▸ **RECORDS TO PROCESS**
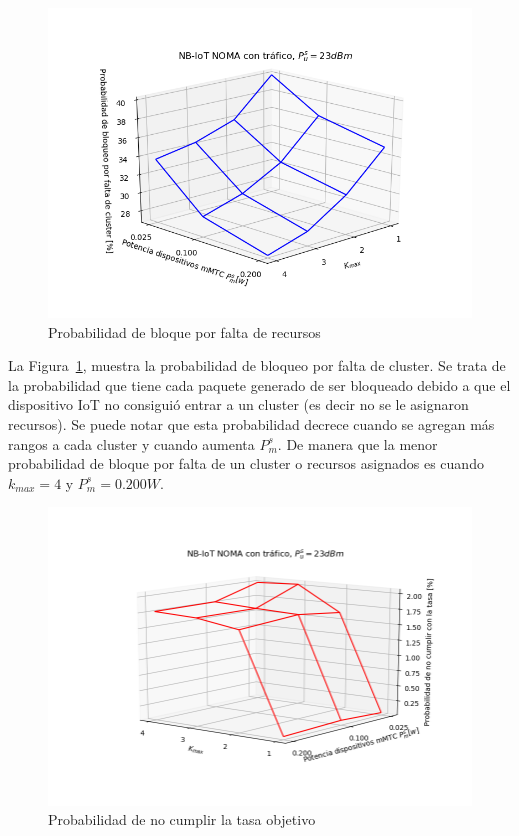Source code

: \begin{figure}[th]
    \centering
    \includegraphics[scale=0.8]{Figures/ResultadosTrafico/Figure_1.png}
    \decoRule
    \caption[Probabilidad de bloque por falta de recursos]{Probabilidad de bloque por falta de recursos}
    \label{fig:bloqueocluster}
\end{figure}

La Figura~\ref{fig:bloqueocluster}, muestra la probabilidad de bloqueo por falta de cluster. Se trata de la probabilidad que tiene cada paquete generado de ser bloqueado debido a que el dispositivo IoT no consiguió entrar a un cluster (es decir no se le asignaron recursos). Se puede notar que esta probabilidad decrece cuando se agregan más rangos a cada cluster y cuando aumenta $P_{m}^{s}$. De manera que la menor probabilidad de bloque por falta de un cluster o recursos asignados es cuando $k_{max}=4$ y $P_{m}^{s}=0.200 W$. \newline

\break

\begin{figure}[th]
    \centering
    \includegraphics[scale=0.8]{Figures/ResultadosTrafico/Figure_3.png}
    \decoRule
    \caption[Probabilidad de no cumplir la tasa objetivo]{Probabilidad de no cumplir la tasa objetivo}
    \label{fig:tasa}
\end{figure}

▸ **INSTRUCTIONS TO FOLLOW**
Extract from the data every line where "label" shows up.

▸ **OUTPUT FOR THIS EXERCISE**
    \label{fig:bloqueocluster}
    \label{fig:tasa}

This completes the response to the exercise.